General Councillor of Vendée
- In office 15 May 1981 – 23 March 2001
- Preceded by: Henri Caillemer [fr]

Mayor of Moutiers-les-Mauxfaits
- In office 20 April 1975 – 24 June 1995
- Preceded by: Corentin Riou
- Succeeded by: Gérard Commailleau

Personal details
- Born: 9 February 1924 Longeville-sur-Mer, Vendée, France
- Died: 31 August 2021 (aged 97)
- Party: UDF
- Occupation: farmer

= Léon Aimé =

French politician (1924–2021)

Léon Aimé (9 February 1924 – 31 August 2021) was a French politician.

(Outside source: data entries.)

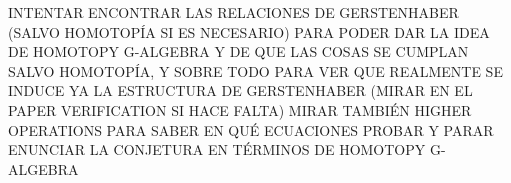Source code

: \documentclass[TFM.tex]{subfiles}
\begin{document}
INTENTAR ENCONTRAR LAS RELACIONES DE GERSTENHABER (SALVO HOMOTOPÍA SI ES NECESARIO) PARA PODER DAR LA IDEA DE HOMOTOPY G-ALGEBRA Y DE QUE LAS COSAS SE CUMPLAN SALVO HOMOTOPÍA, Y SOBRE TODO PARA VER QUE REALMENTE SE INDUCE YA LA ESTRUCTURA DE GERSTENHABER (MIRAR EN EL PAPER VERIFICATION SI HACE FALTA) MIRAR TAMBIÉN HIGHER OPERATIONS PARA SABER EN QUÉ ECUACIONES PROBAR Y PARAR ENUNCIAR LA CONJETURA EN TÉRMINOS DE HOMOTOPY G-ALGEBRA
\end{document}
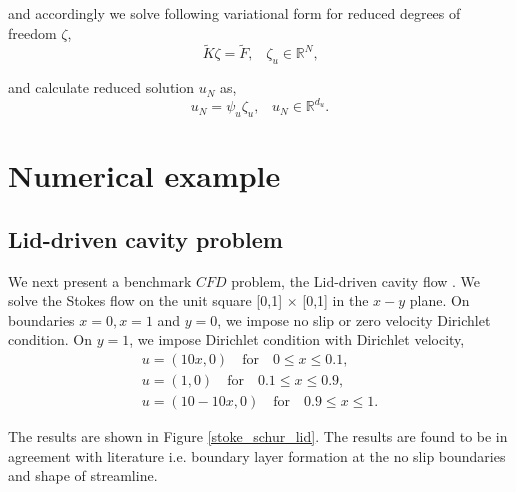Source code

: \documentclass[a4paper,oneside,openright,spanish,english]{book}
\begin{document}
and accordingly we solve following variational form for reduced degrees of freedom $\zeta$,
\begin{equation}
\tilde{K} \zeta = \tilde{F} \textrm{,} \quad \zeta_u \in \mathbb{R}^{N} \textrm{,}
\end{equation}

and calculate reduced solution $u_N$ as,
\begin{equation}
u_N = \psi_u \zeta_u \textrm{,} \quad u_N \in \mathbb{R}^{d_u} \textrm{.}
\end{equation}

\chapter{Numerical example}

\section{Lid-driven cavity problem} \label{lid_driven_cavity_stokes}

We next present a benchmark $CFD$ problem, the Lid-driven cavity flow \cite{Montlaur2}. We solve the Stokes flow on the unit square [0,1] $\times$ [0,1] in the $x-y$ plane. On boundaries ${x = 0}, {x = 1}$ and ${y = 0}$, we impose no slip or zero velocity Dirichlet condition. On ${y = 1}$, we impose Dirichlet condition with Dirichlet velocity,
\begin{equation}
\begin{split}
u = (10x,0) \quad \textrm{for} \quad 0 \leq x \leq 0.1 \textrm{,}\\
u = (1,0) \quad \textrm{for} \quad 0.1 \leq x \leq 0.9 \textrm{,}\\
u = (10 - 10x,0) \quad \textrm{for} \quad 0.9 \leq x \leq 1 \textrm{.}
\end{split}
\end{equation}

The results are shown in Figure \ref{stoke_schur_lid}. The results are found to be in agreement with literature i.e. boundary layer formation at the no slip boundaries and shape of streamline. 
\end{document}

Aimé was born in Longeville-sur-Mer, and became a farmer in Moutiers-les-Mauxfaits. In 1965, he was elected to the municipal council, then became deputy mayor in 1971. Aimé won the mayoralty in 1975, and remained in office until 1995. Several terms in other political offices overlapped with Aimé's tenure as mayor. He was selected to replace Henri Caillemer, who had died in office, on the General Council of Vendée, in 1981. Aimé stepped down from the general council in 2001. From 1993 to 1997, Aimé was a member of the National Assembly, replacing Philippe Mestre, who had been appointed Minister of Veterans Affairs.

Aimé was awarded officer of the Order of Agricultural Merit, officier Ordre des Palmes académiques, and knight of the Legion of Honour. Aimé died, aged 97, on 31 August 2021. At the time of Léon Aimé's death, his son, Christian Aimé, was serving a second term as mayor of Moutiers-les-Mauxfaits.